Um dos principais problemas apontados está na qualidade dos boletins de ocorrência, base de alimentação do sistema. O relatório identificou registros incompletos, inconsistentes e sem padronização adequada, comprometendo a confiabilidade das estatísticas e o uso das informações para planejamento operacional e formulação de políticas públicas.

O estudo também constatou ausência de mecanismos permanentes de conferência dos dados antes do envio ao sistema, aumentando o risco de erros e distorções nas bases utilizadas pelos órgãos de segurança.

Outro ponto destacado foi a deficiência na capacitação dos operadores. Segundo o TCE-RN, os treinamentos existentes são voltados principalmente ao funcionamento das plataformas, sem foco específico na qualidade e padronização das informações registradas.

A fiscalização identificou ainda dificuldades na integração tecnológica entre os sistemas utilizados no estado.
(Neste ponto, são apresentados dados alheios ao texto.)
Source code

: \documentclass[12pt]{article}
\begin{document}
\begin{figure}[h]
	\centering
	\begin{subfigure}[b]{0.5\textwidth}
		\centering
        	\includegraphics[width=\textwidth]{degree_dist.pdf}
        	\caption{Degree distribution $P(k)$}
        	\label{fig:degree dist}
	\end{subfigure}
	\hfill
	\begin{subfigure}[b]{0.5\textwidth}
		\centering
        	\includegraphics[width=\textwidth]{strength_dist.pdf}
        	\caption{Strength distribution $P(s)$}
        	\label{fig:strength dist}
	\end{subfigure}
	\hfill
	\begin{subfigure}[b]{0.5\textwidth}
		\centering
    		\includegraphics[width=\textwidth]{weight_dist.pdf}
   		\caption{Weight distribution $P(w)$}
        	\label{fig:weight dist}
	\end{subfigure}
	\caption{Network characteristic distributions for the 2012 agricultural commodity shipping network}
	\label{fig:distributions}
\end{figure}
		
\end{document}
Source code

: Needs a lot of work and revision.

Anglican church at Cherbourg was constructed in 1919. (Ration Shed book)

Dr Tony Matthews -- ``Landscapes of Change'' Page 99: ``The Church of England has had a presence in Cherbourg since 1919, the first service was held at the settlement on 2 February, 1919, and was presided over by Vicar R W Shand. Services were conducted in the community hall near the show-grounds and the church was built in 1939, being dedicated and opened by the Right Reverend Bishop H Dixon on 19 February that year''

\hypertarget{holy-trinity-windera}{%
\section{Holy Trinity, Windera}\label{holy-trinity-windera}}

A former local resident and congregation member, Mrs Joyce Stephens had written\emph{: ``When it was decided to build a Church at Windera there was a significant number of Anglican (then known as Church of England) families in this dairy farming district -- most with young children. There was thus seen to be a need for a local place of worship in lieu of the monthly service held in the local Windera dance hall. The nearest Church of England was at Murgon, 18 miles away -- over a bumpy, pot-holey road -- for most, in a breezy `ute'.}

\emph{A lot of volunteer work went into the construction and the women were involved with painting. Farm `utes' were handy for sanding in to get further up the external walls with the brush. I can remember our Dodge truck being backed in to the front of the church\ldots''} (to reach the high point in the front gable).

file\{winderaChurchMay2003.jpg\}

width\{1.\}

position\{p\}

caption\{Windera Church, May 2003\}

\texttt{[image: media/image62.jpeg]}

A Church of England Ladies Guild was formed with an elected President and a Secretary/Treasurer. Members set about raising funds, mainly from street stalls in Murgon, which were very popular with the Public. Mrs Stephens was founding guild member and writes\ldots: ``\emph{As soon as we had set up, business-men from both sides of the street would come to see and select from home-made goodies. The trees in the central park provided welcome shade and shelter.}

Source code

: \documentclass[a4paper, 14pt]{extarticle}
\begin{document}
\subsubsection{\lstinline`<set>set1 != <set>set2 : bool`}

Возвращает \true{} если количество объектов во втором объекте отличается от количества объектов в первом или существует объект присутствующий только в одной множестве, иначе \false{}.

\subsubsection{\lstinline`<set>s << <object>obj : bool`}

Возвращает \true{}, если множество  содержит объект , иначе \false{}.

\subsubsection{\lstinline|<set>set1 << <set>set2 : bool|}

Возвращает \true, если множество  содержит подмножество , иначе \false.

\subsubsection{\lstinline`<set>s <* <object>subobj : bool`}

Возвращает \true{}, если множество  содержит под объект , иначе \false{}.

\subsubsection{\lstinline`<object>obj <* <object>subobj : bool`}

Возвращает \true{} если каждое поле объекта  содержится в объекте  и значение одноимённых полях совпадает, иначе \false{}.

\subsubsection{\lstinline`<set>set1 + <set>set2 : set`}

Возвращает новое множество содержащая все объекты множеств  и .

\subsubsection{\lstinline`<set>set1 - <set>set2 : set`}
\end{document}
Enquanto parte das ocorrências é gerenciada pelo Sinesp CAD, Natal e Mossoró operam o sistema próprio CAD/RN, que não possui integração nativa com a plataforma nacional.

Na avaliação do Tribunal, esse modelo híbrido dificulta a consolidação de uma base unificada de informações e limita o compartilhamento de dados em tempo real para atividades de inteligência e planejamento estratégico.

Entre os riscos apontados estão a baixa qualidade dos registros, ausência de controle sistemático dos dados, infraestrutura tecnológica desigual entre unidades e fragilidades na sustentação do CAD/RN. O relatório também alerta para a inexistência de contratos formais que definam responsabilidades e níveis de serviço do sistema estadual, situação que pode comprometer sua continuidade em cenários críticos.

Como encaminhamento, o documento será enviado à Secretaria Estadual de Segurança Pública, Polícia Civil, Polícia Militar, Corpo de Bombeiros e à Secretaria Nacional de Segurança Pública, vinculada ao Ministério da Justiça.

O Tribunal recomendou ainda que os riscos identificados sejam incorporados ao planejamento das próximas fiscalizações e sugeriu a elaboração de orientações técnicas voltadas à melhoria da gestão de dados na segurança pública.